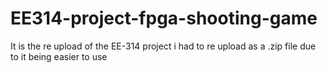# EE314-project-fpga-shooting-game
It is the re upload of the EE-314 project i had to re upload as a .zip file due to it being easier to use
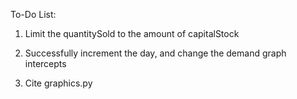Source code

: To-Do List:

1. Limit the quantitySold to the amount of capitalStock

2. Successfully increment the day, and change the demand graph intercepts

3. Cite graphics.py
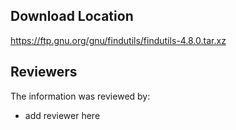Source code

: ## Download Location

https://ftp.gnu.org/gnu/findutils/findutils-4.8.0.tar.xz

## Reviewers

The information was reviewed by:

* add reviewer here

- - - - -

Requirement: Return an exact transcription of the material, with its pictures left out.

Solution to the problem:
# EE314-project-fpga-shooting-game
It is the re upload of the EE-314 project i had to re upload as a .zip file due to it being easier to use
Source code

: To-Do List:

1. Limit the quantitySold to the amount of capitalStock

2. Successfully increment the day, and change the demand graph intercepts

3. Cite graphics.py
Source code

: ## Download Location

https://ftp.gnu.org/gnu/findutils/findutils-4.8.0.tar.xz

## Reviewers

The information was reviewed by:

* add reviewer here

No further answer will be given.